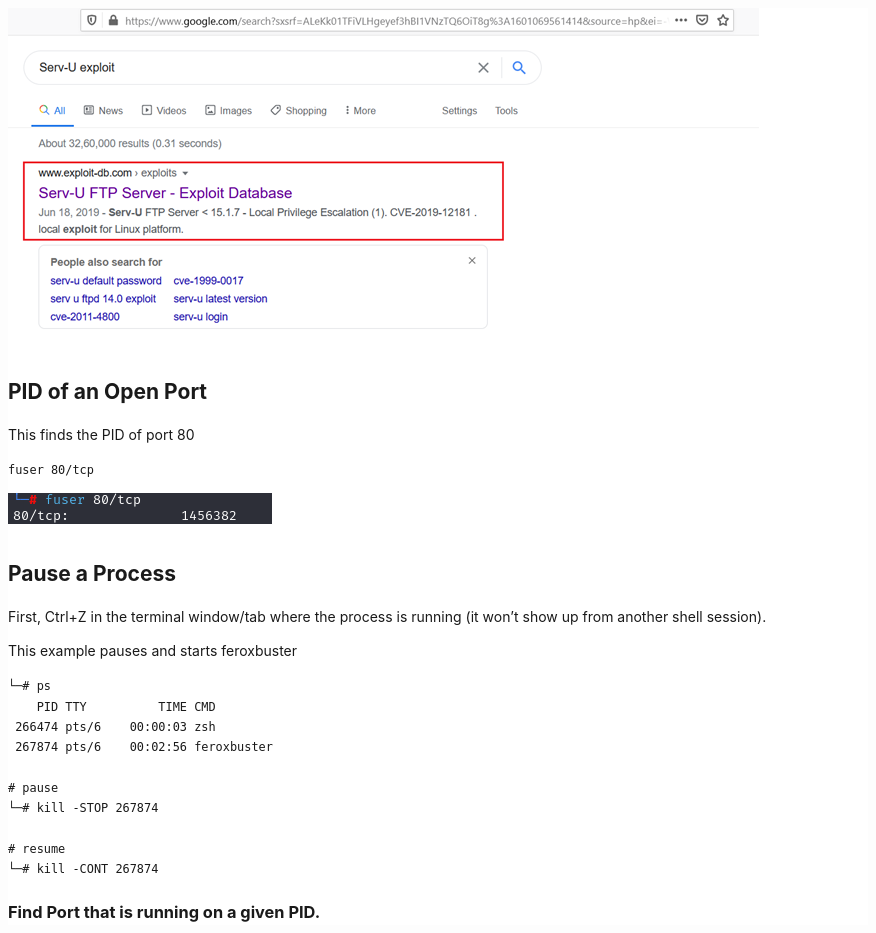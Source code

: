 ![Untitled](Linux%20Tips%200ac4056c2acc4d4fab0a79667bee9186/Untitled%201.png)

## PID of an Open Port

This finds the PID of port 80

```abap
fuser 80/tcp
```

![Untitled](Linux%20Tips%200ac4056c2acc4d4fab0a79667bee9186/Untitled%202.png)

## Pause a Process

First, Ctrl+Z in the terminal window/tab where the process is running (it won’t show up from another shell session).

This example pauses and starts feroxbuster

```abap
└─# ps                      
    PID TTY          TIME CMD
 266474 pts/6    00:00:03 zsh
 267874 pts/6    00:02:56 feroxbuster

# pause
└─# kill -STOP 267874 

# resume
└─# kill -CONT 267874
```

### Find Port that is running on a given PID.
****************
PROBLEM DESCRIPTION » Nothing but the pictures is to be left out; the rest of the listing should be copied exactly.

TASK OUTPUT »
Source code

: ![Untitled](Linux%20Tips%200ac4056c2acc4d4fab0a79667bee9186/Untitled%201.png)

## PID of an Open Port

This finds the PID of port 80

```abap
fuser 80/tcp
```

![Untitled](Linux%20Tips%200ac4056c2acc4d4fab0a79667bee9186/Untitled%202.png)

## Pause a Process

First, Ctrl+Z in the terminal window/tab where the process is running (it won’t show up from another shell session).

This example pauses and starts feroxbuster

```abap
└─# ps                      
    PID TTY          TIME CMD
 266474 pts/6    00:00:03 zsh
 267874 pts/6    00:02:56 feroxbuster

# pause
└─# kill -STOP 267874 

# resume
└─# kill -CONT 267874
```

### Find Port that is running on a given PID.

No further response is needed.